The interest for me in Rolf Harris over the years, was the fact that you often saw him actually making pictures, as opposed to some self appointed expert waffling about other people's work.  I don't think there was much of that until more recent times.  Bearing in mind how this work was produced on camera, he did pretty well. The other point is more problematical.  Art has its fair share of villains.  Can we freely admire their art?  Can we separate the two?  I'm not sure. There are two artists whose work I admire that come under this heading.  Gauguin, especially his Tahiti paintings, and Eric Gill for his sculpture and drawings.
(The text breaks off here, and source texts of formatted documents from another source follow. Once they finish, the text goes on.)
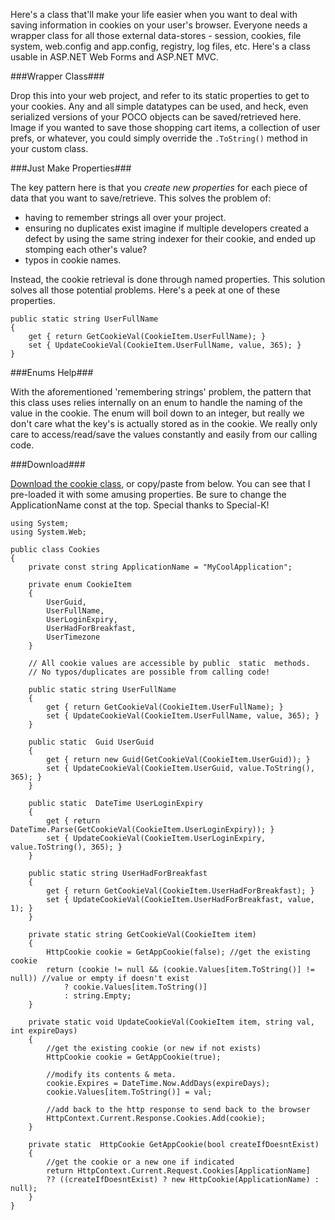 <!--{Title:"ASP.NET Cookie Wrapper Class - Code Garage Sale", PublishedOn:"2009-12-11T03:06:32", Intro:"Here's a class that'll make your life easier when you want to deal with saving information in cookie",Tags:["asp.net","cookies"]} -->

Here's a class that'll make your life easier when you want to deal with saving information in cookies on your user's browser. Everyone needs a wrapper class for all those external data-stores - session, cookies, file system, web.config and app.config, registry, log files, etc. Here's a class usable in ASP.NET Web Forms and ASP.NET MVC.

###Wrapper Class###

Drop this into your web project, and refer to its static properties to get to your cookies. Any and all simple datatypes can be used, and heck, even serialized versions of your POCO objects can be saved/retrieved here. Image if you wanted to save those shopping cart items, a collection of user prefs, or whatever, you could simply override the `.ToString()` method in your custom class.

###Just Make Properties###

The key pattern here is that you *create new properties* for each piece of data that you want to save/retrieve. This solves the problem of:

* having to remember strings all over your project. 
* ensuring no duplicates exist imagine if multiple developers created a defect by using the same string indexer for their cookie, and ended up stomping each other's value? 
* typos in cookie names. 

Instead, the cookie retrieval is done through named properties. This solution solves all those potential problems. Here's a peek at one of these properties.

    public static string UserFullName
    {
        get { return GetCookieVal(CookieItem.UserFullName); }
        set { UpdateCookieVal(CookieItem.UserFullName, value, 365); }
    }

###Enums Help###

With the aforementioned 'remembering strings' problem, the pattern that this class uses relies internally on an enum to handle the naming of the value in the cookie. The enum will boil down to an integer, but really we don't care what the key's is actually stored as in the cookie. We really only care to access/read/save the values constantly and easily from our calling code.

###Download###

[Download the cookie class](http://devtxt.com/blog/downloads/cookie/cookie.cs.txt), or copy/paste from below. You can see that I pre-loaded it with some amusing properties.
Be sure to change the ApplicationName const at the top.
Special thanks to Special-K!

    using System;
    using System.Web;

    public class Cookies
    {
        private const string ApplicationName = "MyCoolApplication";

        private enum CookieItem
        {
            UserGuid,
            UserFullName,
            UserLoginExpiry,
            UserHadForBreakfast,
            UserTimezone
        }
 
        // All cookie values are accessible by public  static  methods. 
        // No typos/duplicates are possible from calling code!
   
	    public static string UserFullName
	    {
            get { return GetCookieVal(CookieItem.UserFullName); }
            set { UpdateCookieVal(CookieItem.UserFullName, value, 365); }
	    }

	    public static  Guid UserGuid
	    {
            get { return new Guid(GetCookieVal(CookieItem.UserGuid)); }
            set { UpdateCookieVal(CookieItem.UserGuid, value.ToString(), 365); }
	    }

	    public static  DateTime UserLoginExpiry
	    {
            get { return DateTime.Parse(GetCookieVal(CookieItem.UserLoginExpiry)); }
            set { UpdateCookieVal(CookieItem.UserLoginExpiry, value.ToString(), 365); }
	    }

	    public static string UserHadForBreakfast
	    {
            get { return GetCookieVal(CookieItem.UserHadForBreakfast); }
            set { UpdateCookieVal(CookieItem.UserHadForBreakfast, value, 1); }
	    }

	    private static string GetCookieVal(CookieItem item)
	    {
            HttpCookie cookie = GetAppCookie(false); //get the existing cookie
            return (cookie != null && (cookie.Values[item.ToString()] != null)) //value or empty if doesn't exist
				? cookie.Values[item.ToString()]
				: string.Empty;
	    }

	    private static void UpdateCookieVal(CookieItem item, string val, int expireDays)
	    {
            //get the existing cookie (or new if not exists)
            HttpCookie cookie = GetAppCookie(true);

            //modify its contents & meta.
            cookie.Expires = DateTime.Now.AddDays(expireDays);
            cookie.Values[item.ToString()] = val;

            //add back to the http response to send back to the browser
            HttpContext.Current.Response.Cookies.Add(cookie);
	    }

	    private static	HttpCookie GetAppCookie(bool createIfDoesntExist)
	    {
            //get the cookie or a new one if indicated
            return HttpContext.Current.Request.Cookies[ApplicationName] 
			?? ((createIfDoesntExist) ? new HttpCookie(ApplicationName) : null);
        }
    }
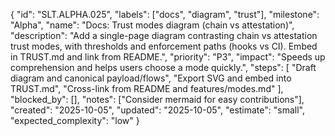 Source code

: {
  "id": "SLT.ALPHA.025",
  "labels": ["docs", "diagram", "trust"],
  "milestone": "Alpha",
  "name": "Docs: Trust modes diagram (chain vs attestation)",
  "description": "Add a single-page diagram contrasting chain vs attestation trust modes, with thresholds and enforcement paths (hooks vs CI). Embed in TRUST.md and link from README.",
  "priority": "P3",
  "impact": "Speeds up comprehension and helps users choose a mode quickly.",
  "steps": [
    "Draft diagram and canonical payload/flows",
    "Export SVG and embed into TRUST.md",
    "Cross-link from README and features/modes.md"
  ],
  "blocked_by": [],
  "notes": ["Consider mermaid for easy contributions"],
  "created": "2025-10-05",
  "updated": "2025-10-05",
  "estimate": "small",
  "expected_complexity": "low"
}

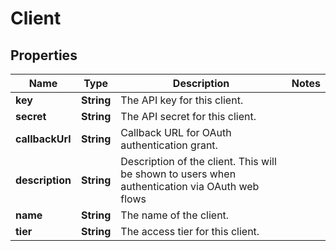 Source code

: 
# Client

## Properties
Name | Type | Description | Notes
------------ | ------------- | ------------- | -------------
**key** | **String** | The API key for this client. | 
**secret** | **String** | The API secret for this client. | 
**callbackUrl** | **String** | Callback URL for OAuth authentication grant. | 
**description** | **String** | Description of the client. This will be shown to users when authentication via OAuth web flows | 
**name** | **String** | The name of the client. | 
**tier** | **String** | The access tier for this client. | 



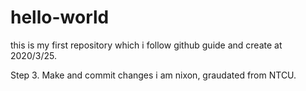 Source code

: # hello-world
this is my first repository which i follow github guide and create at 2020/3/25.

Step 3. Make and commit changes
i am nixon, graudated from NTCU.
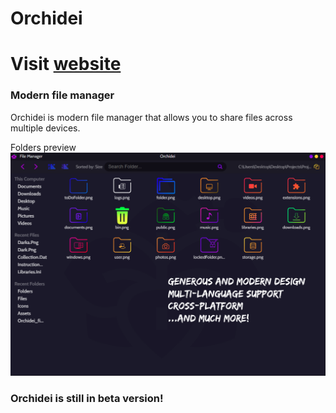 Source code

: # Orchidei

# Visit [website](https://orchidei.netlify.app/)

### Modern file manager

Orchidei is modern file manager that allows you to share files across multiple devices.



Folders preview
![Orchidei Preview](./preview.png)

### Orchidei is still in beta version!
Gauguin was not a nice man, on Tahiti he took advantage of young women, married three of them, and infected all of them with disease.  A nasty piece of work.  But the art he made there is what art's all about for me.  Realistic but not realistic, there's nothing on Tahiti like Gauguin's paintings, it's a place of his imagination.  I find trying to say why you admire art is almost impossible. Then there's Eric Gill.  Sublime sculpture, wonderful drawings.  Again...realistic, but not... at the same time.  Art to admire, but an artist who makes your skin crawl. Should I admire the art?  Well...I do.   But never the artist.
We dropped in on a Rolf Harris/Jack Vettriano exhibition one afternoon in Bray, where Harris lived. For a while, he was very collectable and some of his work on show looked really good. There are great artists with unsavoury habits in all branches of the arts - Italian composer Gesualdo murdered his wife and her lover, Chuck Berry and (I believe) Jerry Lee Lewis had a thing for under-age girls, and as for Michael Jackson... so it's not just painters. I enjoyed the TV show of Rolf Harris's Queen portrait and thought the portrait was good. Nobody seems to know where it is now, though.

Edited
by Alan Green

It was in Liverpool about ten years ago,Alan.